= Functional calculus =

Theory allowing one to apply mathematical functions to mathematical operators

In mathematics, a functional calculus is a theory allowing one to apply mathematical functions to mathematical operators. It is now a branch (more accurately, several related areas) of the field of functional analysis, connected with spectral theory. Historically, the term was synonymous with the calculus of variations; the latter term remains in extensive use in physics and engineering texts, whereas functional calculus develops the subject further with more mathematically careful, formal, abstract and precise articulations. The older usage is still visible in the functional derivative, which is often called the variational derivative.

==Usage==
There are several unrelated uses of the term "functional calculus": it is sometimes applied to types of functional equations, and sometimes to systems of logic in predicate calculus.

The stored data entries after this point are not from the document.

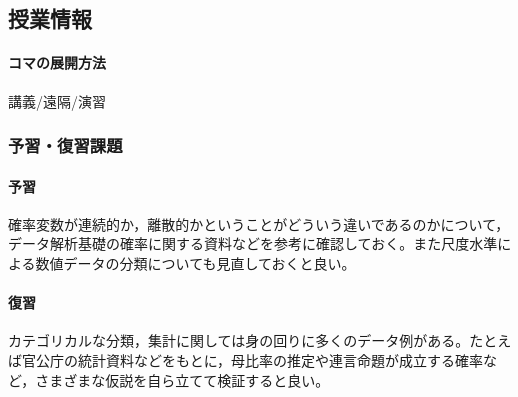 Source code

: \subsection{授業情報}
\paragraph{コマの展開方法}
講義/遠隔/演習
\subsubsection{予習・復習課題}
\paragraph{予習}確率変数が連続的か，離散的かということがどういう違いであるのかについて，データ解析基礎の確率に関する資料などを参考に確認しておく。また尺度水準による数値データの分類についても見直しておくと良い。
\paragraph{復習}カテゴリカルな分類，集計に関しては身の回りに多くのデータ例がある。たとえば官公庁の統計資料などをもとに，母比率の推定や連言命題が成立する確率など，さまざまな仮説を自ら立てて検証すると良い。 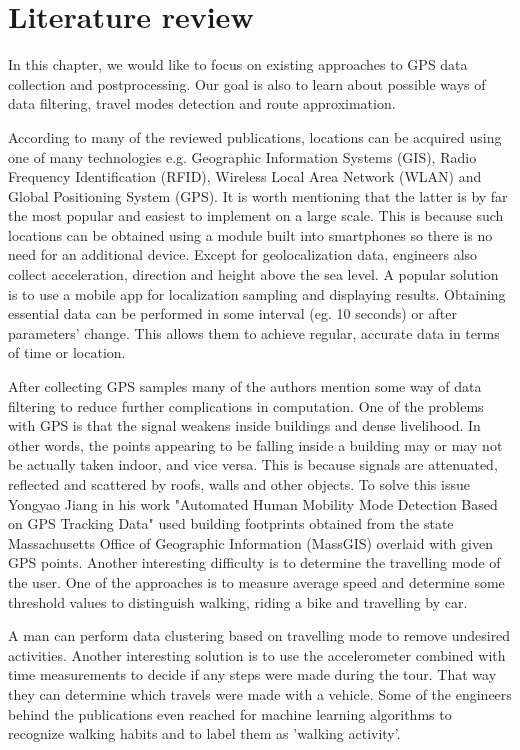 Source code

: \chapter{Literature review}

\blindtext[2]

In this chapter, we would like to focus on existing approaches to GPS data collection and postprocessing. Our goal is also to learn about possible ways of data filtering, travel modes detection and route approximation.

According to many of the reviewed publications, locations can be acquired using one of many technologies e.g. Geographic Information Systems (GIS), Radio Frequency Identification (RFID), Wireless Local Area Network (WLAN) and Global Positioning System (GPS). It is worth mentioning that the latter is by far the most popular and easiest to implement on a large scale. This is because such locations can be obtained using a module built into smartphones so there is no need for an additional device. Except for geolocalization data, engineers also collect acceleration, direction and height above the sea level. A popular solution is to use a mobile app for localization sampling and displaying results. Obtaining essential data can be performed in some interval (eg. 10 seconds) or after parameters' change. This allows them to achieve regular, accurate data in terms of time or location.

After collecting GPS samples many of the authors mention some way of data filtering to reduce further complications in computation. One of the problems with GPS is that the signal weakens inside buildings and dense livelihood. In other words, the points appearing to be falling inside a building may or may not be actually taken indoor, and vice versa. This is because signals are attenuated, reflected and scattered by roofs, walls and other objects. To solve this issue Yongyao Jiang in his work "Automated Human Mobility Mode Detection Based on GPS Tracking Data" used building footprints obtained from the state Massachusetts Office of Geographic Information (MassGIS) overlaid with given GPS points.  Another interesting difficulty is to determine the travelling mode of the user. One of the approaches is to measure average speed and determine some threshold values to distinguish walking, riding a bike and travelling by car.

A man can perform data clustering based on travelling mode to remove undesired activities.  Another interesting solution is to use the accelerometer combined with time measurements to decide if any steps were made during the tour. That way they can determine which travels were made with a vehicle. Some of the engineers behind the publications even reached for machine learning algorithms to recognize walking habits and to label them as 'walking activity'.

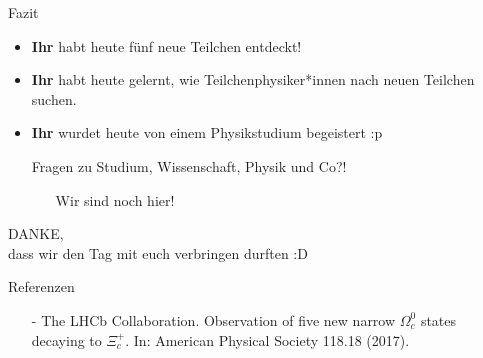 
\begin{frame}{Fazit}
    \begin{itemize}
        \item \textbf{Ihr} habt heute fünf neue Teilchen entdeckt!
        \item \textbf{Ihr} habt heute gelernt, wie Teilchenphysiker*innen nach neuen Teilchen suchen.
        \item \textbf{Ihr} wurdet heute von einem Physikstudium begeistert :p
        \vspace{0.5cm}
        \item[] Fragen zu Studium, Wissenschaft, Physik und Co?! 
        \begin{itemize}
            \item[\ding{43}] Wir sind noch hier!
        \end{itemize}
    \end{itemize}
\end{frame}
\begin{frame}
\begin{center}
\Huge{DANKE}\normalsize, \\
 dass wir den Tag mit euch verbringen durften :D
\end{center}
\end{frame}
\begin{frame}{Referenzen}
    \begin{itemize}\footnotesize
        \item [-] The LHCb Collaboration. Observation of five new narrow $\Omega_c^0$ states decaying to $\Xi_c^+$. In: American Physical Society 118.18 (2017).
    \end{itemize}
\end{frame}
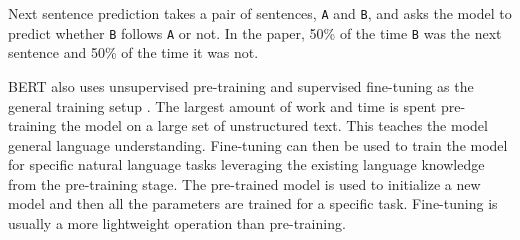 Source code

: \documentclass[twoside]{article}
\begin{document}
Next sentence prediction takes a pair of sentences, \texttt{A} and \texttt{B}, and asks the model
to predict whether \texttt{B} follows \texttt{A} or not. In the paper, 50\% of the time \texttt{B} 
was the next sentence and 50\% of the time it was not. \cite{devlin_bert_2019}

BERT also uses unsupervised pre-training and supervised fine-tuning as the general training setup \cite{devlin_bert_2019}.
The largest amount of work and time is spent pre-training the model on a large set of unstructured
text. This teaches the model general language understanding. Fine-tuning can then be used to 
train the model for specific natural language tasks leveraging the existing language knowledge 
from the pre-training stage. The pre-trained model is used to initialize a new model and 
then all the parameters are trained for a specific task. Fine-tuning is usually a more 
lightweight operation than pre-training. \cite{devlin_bert_2019}
\end{document}

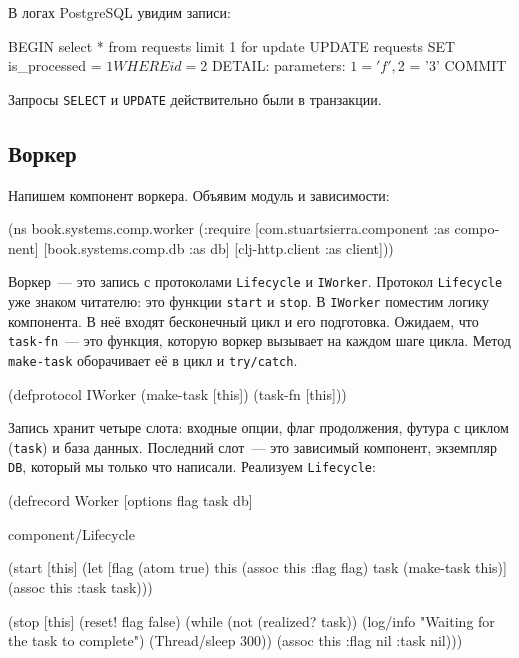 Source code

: \noindent
В логах PostgreSQL увидим записи:


\begin{english}
  \begin{sql}
BEGIN
select * from requests limit 1 for update
UPDATE requests SET is_processed = $1 WHERE id = $2
DETAIL:  parameters: $1 = 'f', $2 = '3'
COMMIT
  \end{sql}
\end{english}

\noindent
Запросы \verb|SELECT| и \verb|UPDATE| действительно были в транзакции.

\subsection{Воркер}

Напишем компонент воркера. Объявим модуль и зависимости:

\begin{english}
  \begin{clojure}
(ns book.systems.comp.worker
  (:require
   [com.stuartsierra.component :as component]
   [book.systems.comp.db :as db]
   [clj-http.client :as client]))
  \end{clojure}
\end{english}


Воркер~--- это запись с протоколами \verb|Lifecycle| и \verb|IWorker|. Протокол
\verb|Lifecycle| уже знаком читателю: это функции \verb|start| и
\verb|stop|. В \verb|IWorker| поместим логику компонента. В неё входят
бесконечный цикл и его подготовка. Ожидаем, что \verb|task-fn|~--- это функция,
которую воркер вызывает на каждом шаге цикла. Метод \verb|make-task|
оборачивает её в цикл и \verb|try/catch|.

\begin{english}
  \begin{clojure}
(defprotocol IWorker
  (make-task [this])
  (task-fn [this]))
  \end{clojure}
\end{english}

Запись хранит четыре слота: входные опции, флаг продолжения, футура с циклом
(\verb|task|) и база данных. Последний слот~--- это зависимый компонент, экземпляр
\verb|DB|, который мы только что написали. Реализуем \verb|Lifecycle|:

\begin{english}
  \begin{clojure/lines}
(defrecord Worker
  [options flag task db]

  component/Lifecycle

  (start [this]
    (let [flag (atom true)
          this (assoc this :flag flag)
          task (make-task this)]
      (assoc this :task task)))

  (stop [this]
    (reset! flag false)
    (while (not (realized? task))
      (log/info "Waiting for the task to complete")
      (Thread/sleep 300))
    (assoc this :flag nil :task nil)))
  \end{clojure/lines}
\end{english}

Some of the areas of mathematics that fall under the term "functional calculus" include:

- The operational calculus, a technique for solving differential equations by converting them into polynomial equations. The central idea is to view integration and differentiation as operators in their own right; differential equations then appear to have the algebraic form of polynomials in these operators.
- Holomorphic functional calculus, which attempts to extend the techniques commonly used to study holomorphic functions $f(z)$ to expressions $f(T)$ where $T$ is a matrix or linear operator. This includes the special case where $f(z)$ is a polynomial, leading to the "polynomial functional calculus".
- Continuous functional calculus, which considers the application of continuous functions $f(x)$ to the normal elements of a C*-algebra. The ability to do this is the primary distinguishing feature that singles out the C*-algebras as a subset of Banach algebras, which support only the holomorphic functional calculus. The C*-algebras were originally developed to explore and formalize the operator equations being developed for quantum mechanics, specifically for matrix mechanics. The defining characteristics of quantum mechanics included the idea that the operators acted on Hilbert spaces, that there is a norm that expresses the expectation value of an operator, and that complex conjugation is an involution, expressing the adjoint of an operator, thus forming a *-algebra.
- Borel functional calculus, which generalizes the continuous functional calculus by considering any Borel function applied to an operator from a commutative algebra. For example, the Borel functional calculus can rigorously define the "square root" of the (negative) Laplacian operator $-\Delta$ or the exponential $e^{it \Delta}.$

== Informal motivation ==
The techniques developed for the calculus of variations provide the motivation for the general development of functional calculus. For example, if $f(x)$ is a polynomial in $x$, and $T$ is a matrix or a linear operator, one might consider the expression $f(T)$. To give this precise meaning, one must tackle issues of convergence, compactness, boundedness and continuity.

In the finite-dimensional case, the polynomial functional calculus yields quite a bit of information about the operator. For example, consider the family of polynomials which annihilates an operator $T$. This family is an ideal in the ring of polynomials. Furthermore, it is a nontrivial ideal: let $N$ be the finite dimension of the algebra of matrices, then $\{I, T, T^2, \ldots, T^N \}$ is linearly dependent. So $\sum_{i=0}^N \alpha_i T^i = 0$ for some scalars $\alpha_i$, not all equal to 0. This implies that the polynomial $\sum_{i=0}^N \alpha_i x^i$ lies in the ideal. Since the ring of polynomials is a principal ideal domain, this ideal is generated by some polynomial $m$. Multiplying by a unit if necessary, we can choose $m$ to be monic. When this is done, the polynomial $m$ is precisely the minimal polynomial of $T$. This polynomial gives deep information about $T$. For instance, a scalar $\alpha$ is an eigenvalue of $T$ if and only if $\alpha$ is a root of $m$. Also, sometimes $m$ can be used to calculate the exponential of $T$ efficiently.

The polynomial calculus is not as informative in the infinite-dimensional case. Consider the unilateral shift with the polynomials calculus; the ideal defined above is now trivial. Thus one is interested in functional calculi more general than polynomials. The subject is closely linked to spectral theory, since for a diagonal matrix or multiplication operator, it is rather clear what the definitions should be.